Mumbai

Syndicate & solidarity but not servitude! How Mumbai's 'didis' run an unseen matriarchal grid

A city that runs because they do.

Prerona

In Mumbai, domestic workers are more than help; they’re the city’s quiet backbone. They hold homes together while their own often go neglected. But they also have their days, shortcuts, and stories. A glimpse into a quiet, ongoing barter the city!

In the steaming, screaming, speedwalking city of Mumbai, power doesn’t knock. Most times, it has a key and a recurrent remark: "Aaj zyada bartan kyun hai?" One of the most under-acknowledged 'syndicates' of them all is not on Mumbai's Dalal Street but in its housing societies.

In this Maximum City, the ones who keep the chaos contained aren’t only boardroom bosses but also women with mops, rubber slippers, and an unshakeable sense of purpose - "The Didis of Mumbai".

Forget power lunches! The real executive hustle happens between 7 and 10 AM, in society elevators and stairwells. These didis run 4-5 households that aren't theirs, often more efficiently than the one they go home to. And they don't have time for baloney!

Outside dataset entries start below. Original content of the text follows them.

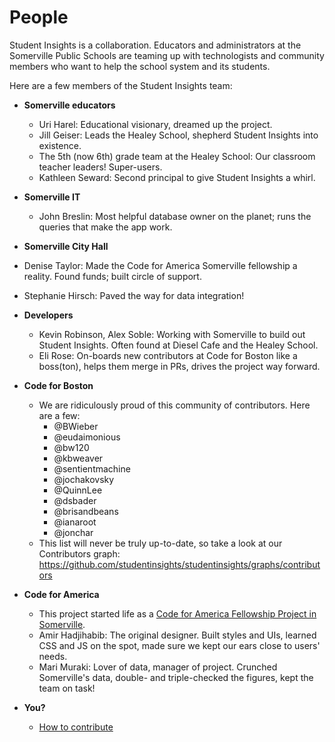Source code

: # People

Student Insights is a collaboration. Educators and administrators at the Somerville Public Schools are teaming up with technologists and community members who want to help the school system and its students.

Here are a few members of the Student Insights team:

+ __Somerville educators__
  + Uri Harel: Educational visionary, dreamed up the project.
  + Jill Geiser: Leads the Healey School, shepherd Student Insights into existence.
  + The 5th (now 6th) grade team at the Healey School: Our classroom teacher leaders! Super-users.
  + Kathleen Seward: Second principal to give Student Insights a whirl.

+ __Somerville IT__
  + John Breslin: Most helpful database owner on the planet; runs the queries that make the app work.

+ __Somerville City Hall__
 + Denise Taylor: Made the Code for America Somerville fellowship a reality. Found funds; built circle of support.
 + Stephanie Hirsch: Paved the way for data integration!

+ __Developers__
  + Kevin Robinson, Alex Soble: Working with Somerville to build out Student Insights. Often found at Diesel Cafe and the Healey School.
  + Eli Rose: On-boards new contributors at Code for Boston like a boss(ton), helps them merge in PRs, drives the project way forward.

+ __Code for Boston__
  + We are ridiculously proud of this community of contributors. Here are a few:
    + @BWieber
    + @eudaimonious
    + @bw120
    + @kbweaver
    + @sentientmachine
    + @jochakovsky
    + @QuinnLee
    + @dsbader
    + @brisandbeans
    + @ianaroot
    + @jonchar
  + This list will never be truly up-to-date, so take a look at our Contributors graph: https://github.com/studentinsights/studentinsights/graphs/contributors

+ __Code for America__
  + This project started life as a [Code for America Fellowship Project in Somerville](http://www.codeforamerica.org/governments/somerville/).
  + Amir Hadjihabib: The original designer. Built styles and UIs, learned CSS and JS on the spot, made sure we kept our ears close to users' needs.
  + Mari Muraki: Lover of data, manager of project. Crunched Somerville's data, double- and triple-checked the figures, kept the team on task!

+ __You?__

  + [How to contribute](CONTRIBUTING.md)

Negotiation, Diplomacy and often, Divine Intervention

TVF got close with Very Parivarik's Maid: The Didi episode. A young couple tries to explain to their visiting parents that hiring a maid in this city isn’t just logistics. It’s a test of patience, negotiation, diplomacy and often divine intervention. To the uninitiated, this might seem exaggerated. To Mumbai residents, however, it’s realism.

“We don’t find jobs. We find people.”

Each didi has an allocated “sector”, and the territory is sacred. They know where to work, when to strike, and whom to avoid (A-602 is stingy, B-703 has CCTV, C-305 calls you on holidays). There are blacklists, borders that are delineated by mutual respect and above all, a sense of unsaid solidarity.

For instance, if Maya didi is in charge of cleaning 703-B, Tamanna didi, though just as capable, won’t step in during her absence. Not because she cannot but because she will not, unless expressly deputed by her fellow 'syndicate member'. One didi I spoke to, Shanno, smiled when I asked her how she finds work and said, “We don’t find jobs. We find people.”

But what are blacklists?

Well, picture this: You upset your house help, perhaps by heavying the sink with extra plates for two days in a row or audaciously asking her to come on time, on a Sunday! Or maybe worse, you didn’t tidy up enough before she arrived, and now she has flipped out.

What follows isn't just passive aggression. Your home is "blacklisted". Within moments, they share information the way kings once shared bloodlines; discreetly but with lasting consequence.

This intel-sharing is less about surveillance and more about solidarity. In the same way Mumbai autos refuse to go "East to West", house helps refuse to cross invisible moral lines. We may think its gangstah, they call it mutual respect.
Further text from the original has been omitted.